In this letter, we focus on manipulating the surface waves on ungrounded metasurfaces. Specified structures supporting surface waves can be found in early works, such as corrugated metal surface [8, 9] or cylinder [10, 11]. These surface waves are analogy in their dispersion properties to surface plasmon polaritons (SPPs) existing on interfaces between a metal and a dielectric at the optical frequency. Actually, by structuring metal surfaces with subwavelength slits or holes, a concept of spoof SPPs has been introduced at the vicinity of metal surfaces in the terahertz and microwave frequencies [12, 13]. Broadband ultrasubwavelength waveguiding at terahertz and infraed freuquencies are also described based on strongly coupled interlaced charge density waves . This concept offers the possibility to realize compact integrated plasmonic devices with well-designed metasurfaces. Ultrathin metafilms consisting of split-ring resonators (SRRs)  and complementary split-ring resonators (CSRRs)  were proposed for guiding the spoof SPPs. Grooved metal surface with nearly-zero lateral thickness was also demonstrated to be a good candidate for guiding the tightly bounded spoof SPPs . By discretizing the periodical units of such grooved metallic surface and displacing them on a planar or curved object, an ultrathin metasurface consisting of U-shaped metallic structures can be produced for guiding spoof SPPs. Based on this, a planar lens is then presented for coplanar imaging by modulating the propagation phase of spoof SPPs. The phase modulation is accomplished by changing the geometric parameters of units. More complicated functional SPP devices can also be created by designing the units, and the presented metasurface can be another good candidate to realize integrated planar systems . In the process of preparing this paper, the authors have noticed that in-plane focusing of terahertz surface waves has been reported .
Physically, the propagation of surface waves on these guiding structures relies on the coupling of units. By introducing a groove into each metal patch, the capacitive coupling of such units is stronger than the traditional split-ring resonators (SRRs), and the inductive coupling of such units is stronger than the traditional metal patches. Hence the working frequency of surface waves or the plasma frequency of the spoof SPPs is significantly lowered. It is worth noting that the excessive magnetic coupling between units may bring in magnetoinductive waves , because in this case the spatial dispersion of a single resonant unit is involved since the wavelength of the surface waves is comparable with the unit size. And it would be better to avoid the working frequency being close to the first Brillouin zone, otherwise higher-order Floquet modes may emerge.
The waveguide model in Fig. 1(a) shows the configuration of solving the eigen modes using electromagnetic simulation software (CST Microwave Studio).
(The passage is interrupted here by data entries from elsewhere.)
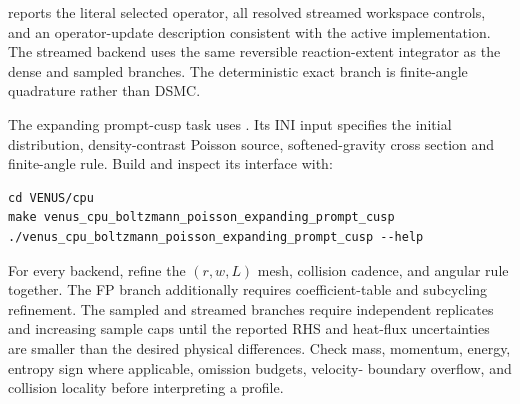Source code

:  reports the literal selected operator, all resolved
streamed workspace controls, and an operator-update description consistent
with the active implementation.  The streamed backend uses the same
reversible reaction-extent integrator as the dense and sampled branches.  The
deterministic exact branch is finite-angle quadrature rather than DSMC.

The expanding prompt-cusp task uses
.
Its INI input specifies the initial distribution, density-contrast Poisson
source, softened-gravity cross section and finite-angle rule. Build and
inspect its interface with:
\begin{lstlisting}
cd VENUS/cpu
make venus_cpu_boltzmann_poisson_expanding_prompt_cusp
./venus_cpu_boltzmann_poisson_expanding_prompt_cusp --help
\end{lstlisting}

For every backend, refine the \((r,w,L)\) mesh, collision cadence, and angular
rule together.  The FP branch additionally requires coefficient-table and
subcycling refinement.  The sampled and streamed branches require independent
replicates and increasing sample caps until the reported RHS and heat-flux
uncertainties are smaller than the desired physical differences.  Check mass,
momentum, energy, entropy sign where applicable, omission budgets, velocity-
boundary overflow, and collision locality before interpreting a profile.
Periodic boundaries are used in the x and y directions, and the perfect electric conductor (PEC) boundary is used in the z direction since the open boundary is not supported by the eigen-mode solver of CST. Because the surface waves decay rapidly in the z direction, the PEC boundary has little effect on the propagation properties of the surface waves when the distance between PEC and the unit is sufficiently large.
The circuit models shown in Fig. 1(b) are utilized to analyze the propagation characteristics of the metasurface. The thin anisotropic unit is represented by a tensor surface admittance matrixEq. (2) can be written as
3. Simulations and design
With the configuration shown in Fig. 2(a), we obtain the dispersion relation of the U-shaped unit by sweeping the phase variations in the x and y directions using the eigen-mode solver of CST. From the dispersion surface shown in Fig. 2(b), we notice that the surface waves on the presented ultrathin metasurface is able to mimic spoof SPPs in two dimensions. To manipulate the behaviors of the surface wave, we need to know how the geometrical parameters of the element affect the phase changes at a specified frequency.
Figure 3 illustrates the iso-frequency curves of the unit elements with different groove heights at 11 GHz which is far away from the edge of Brillouin zone. From Fig. 3, we clearly observe that the isofrequency curve approaches a circle when the groove length becomes smaller and smaller, implying that the degree of anisotropy decreases.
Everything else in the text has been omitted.